WORK INSTRUCTIONS:
Within the records, say how many lines include the word "быть"; the answer should be the number and no more.

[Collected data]

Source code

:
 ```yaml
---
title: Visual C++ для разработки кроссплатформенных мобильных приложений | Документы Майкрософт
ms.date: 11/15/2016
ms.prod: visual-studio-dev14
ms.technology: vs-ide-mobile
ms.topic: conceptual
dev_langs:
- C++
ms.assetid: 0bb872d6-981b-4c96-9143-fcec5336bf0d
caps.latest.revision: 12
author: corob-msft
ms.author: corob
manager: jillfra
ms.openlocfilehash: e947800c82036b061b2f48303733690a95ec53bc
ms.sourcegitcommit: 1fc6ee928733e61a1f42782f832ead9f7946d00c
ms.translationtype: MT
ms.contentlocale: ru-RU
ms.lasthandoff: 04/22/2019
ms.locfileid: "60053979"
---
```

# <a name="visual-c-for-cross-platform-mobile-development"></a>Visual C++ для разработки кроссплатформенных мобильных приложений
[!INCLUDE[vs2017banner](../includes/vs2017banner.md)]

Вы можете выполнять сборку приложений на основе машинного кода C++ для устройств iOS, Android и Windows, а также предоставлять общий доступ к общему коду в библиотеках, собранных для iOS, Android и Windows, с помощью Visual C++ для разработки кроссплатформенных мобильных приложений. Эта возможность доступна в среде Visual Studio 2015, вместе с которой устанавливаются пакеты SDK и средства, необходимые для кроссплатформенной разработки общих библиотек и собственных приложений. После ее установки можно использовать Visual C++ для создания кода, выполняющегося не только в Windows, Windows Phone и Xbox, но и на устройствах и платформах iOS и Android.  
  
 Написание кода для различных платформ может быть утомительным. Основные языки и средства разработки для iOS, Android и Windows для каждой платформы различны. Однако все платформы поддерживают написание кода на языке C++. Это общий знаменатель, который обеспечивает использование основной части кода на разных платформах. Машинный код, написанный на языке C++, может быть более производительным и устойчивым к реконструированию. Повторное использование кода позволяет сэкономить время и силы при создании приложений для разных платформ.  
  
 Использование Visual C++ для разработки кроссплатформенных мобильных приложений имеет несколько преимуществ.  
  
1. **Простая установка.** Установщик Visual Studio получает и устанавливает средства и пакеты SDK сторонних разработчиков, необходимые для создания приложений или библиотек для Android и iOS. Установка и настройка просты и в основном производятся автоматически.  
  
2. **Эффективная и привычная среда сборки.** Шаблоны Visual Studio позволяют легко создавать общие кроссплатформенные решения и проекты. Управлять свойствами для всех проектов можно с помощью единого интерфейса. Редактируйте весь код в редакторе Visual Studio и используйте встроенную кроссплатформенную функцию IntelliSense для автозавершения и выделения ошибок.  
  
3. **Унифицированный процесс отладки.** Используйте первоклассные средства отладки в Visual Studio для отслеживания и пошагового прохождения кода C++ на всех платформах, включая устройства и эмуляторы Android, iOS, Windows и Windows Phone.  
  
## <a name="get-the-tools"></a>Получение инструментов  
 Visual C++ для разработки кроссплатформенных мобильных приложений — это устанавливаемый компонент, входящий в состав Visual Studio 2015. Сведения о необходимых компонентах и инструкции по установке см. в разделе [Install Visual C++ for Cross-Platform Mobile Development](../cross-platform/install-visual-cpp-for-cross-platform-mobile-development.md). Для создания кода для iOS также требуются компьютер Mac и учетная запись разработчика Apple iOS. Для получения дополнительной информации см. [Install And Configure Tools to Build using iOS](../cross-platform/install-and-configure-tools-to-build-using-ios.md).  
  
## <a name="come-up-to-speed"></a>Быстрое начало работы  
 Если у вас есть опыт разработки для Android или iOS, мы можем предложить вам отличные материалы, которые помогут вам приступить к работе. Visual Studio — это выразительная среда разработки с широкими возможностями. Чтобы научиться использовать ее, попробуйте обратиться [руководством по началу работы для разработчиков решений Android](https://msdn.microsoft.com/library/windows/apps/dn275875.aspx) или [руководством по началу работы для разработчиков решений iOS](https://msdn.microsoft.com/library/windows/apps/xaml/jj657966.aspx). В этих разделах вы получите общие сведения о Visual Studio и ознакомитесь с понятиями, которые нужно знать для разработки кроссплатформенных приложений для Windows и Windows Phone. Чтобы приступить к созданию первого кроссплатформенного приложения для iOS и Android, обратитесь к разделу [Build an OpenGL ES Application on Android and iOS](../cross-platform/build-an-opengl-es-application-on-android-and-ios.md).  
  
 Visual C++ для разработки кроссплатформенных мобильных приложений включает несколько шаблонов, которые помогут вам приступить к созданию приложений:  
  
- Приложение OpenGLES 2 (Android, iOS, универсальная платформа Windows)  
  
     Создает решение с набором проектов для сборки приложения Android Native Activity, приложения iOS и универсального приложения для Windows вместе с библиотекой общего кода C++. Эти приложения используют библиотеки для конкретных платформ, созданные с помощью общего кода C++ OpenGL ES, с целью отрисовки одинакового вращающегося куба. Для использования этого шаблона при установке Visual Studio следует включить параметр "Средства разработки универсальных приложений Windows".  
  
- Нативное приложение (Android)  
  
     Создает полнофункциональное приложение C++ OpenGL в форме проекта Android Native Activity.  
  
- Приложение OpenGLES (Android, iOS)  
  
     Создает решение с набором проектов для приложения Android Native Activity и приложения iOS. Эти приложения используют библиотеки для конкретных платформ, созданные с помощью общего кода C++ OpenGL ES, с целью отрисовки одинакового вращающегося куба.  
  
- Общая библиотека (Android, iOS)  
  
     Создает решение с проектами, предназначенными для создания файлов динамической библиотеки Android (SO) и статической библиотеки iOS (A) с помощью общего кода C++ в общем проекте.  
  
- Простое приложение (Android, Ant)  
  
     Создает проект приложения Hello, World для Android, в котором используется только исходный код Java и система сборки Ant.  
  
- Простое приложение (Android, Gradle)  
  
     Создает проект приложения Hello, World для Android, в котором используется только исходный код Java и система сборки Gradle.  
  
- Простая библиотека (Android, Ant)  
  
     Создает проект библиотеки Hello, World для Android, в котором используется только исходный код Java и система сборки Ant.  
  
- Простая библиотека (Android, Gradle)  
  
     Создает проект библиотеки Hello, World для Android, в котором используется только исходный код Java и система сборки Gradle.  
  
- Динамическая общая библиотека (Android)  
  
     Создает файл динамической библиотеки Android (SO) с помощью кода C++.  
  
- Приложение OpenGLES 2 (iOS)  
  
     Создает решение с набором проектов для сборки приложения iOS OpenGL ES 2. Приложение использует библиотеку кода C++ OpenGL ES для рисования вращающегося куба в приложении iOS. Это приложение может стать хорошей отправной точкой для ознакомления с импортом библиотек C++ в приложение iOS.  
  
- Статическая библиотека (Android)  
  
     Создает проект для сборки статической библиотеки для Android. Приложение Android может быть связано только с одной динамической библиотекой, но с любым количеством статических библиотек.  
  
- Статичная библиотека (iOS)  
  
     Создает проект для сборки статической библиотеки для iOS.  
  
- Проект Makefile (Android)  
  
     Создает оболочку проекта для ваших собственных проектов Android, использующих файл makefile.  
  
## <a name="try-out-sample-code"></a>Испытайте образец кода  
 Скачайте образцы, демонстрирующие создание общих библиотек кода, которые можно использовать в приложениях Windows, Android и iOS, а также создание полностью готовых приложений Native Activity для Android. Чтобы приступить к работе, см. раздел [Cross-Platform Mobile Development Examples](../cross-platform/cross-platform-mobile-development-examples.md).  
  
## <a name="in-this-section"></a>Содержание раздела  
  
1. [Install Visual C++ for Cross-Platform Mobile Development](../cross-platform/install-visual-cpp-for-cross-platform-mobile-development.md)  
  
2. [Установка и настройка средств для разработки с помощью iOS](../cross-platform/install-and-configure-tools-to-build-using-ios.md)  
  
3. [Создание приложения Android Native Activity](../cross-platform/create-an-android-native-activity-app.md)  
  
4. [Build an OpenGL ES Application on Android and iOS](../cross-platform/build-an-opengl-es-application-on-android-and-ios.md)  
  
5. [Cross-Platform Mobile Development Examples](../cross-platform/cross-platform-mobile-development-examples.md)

RESULT:
2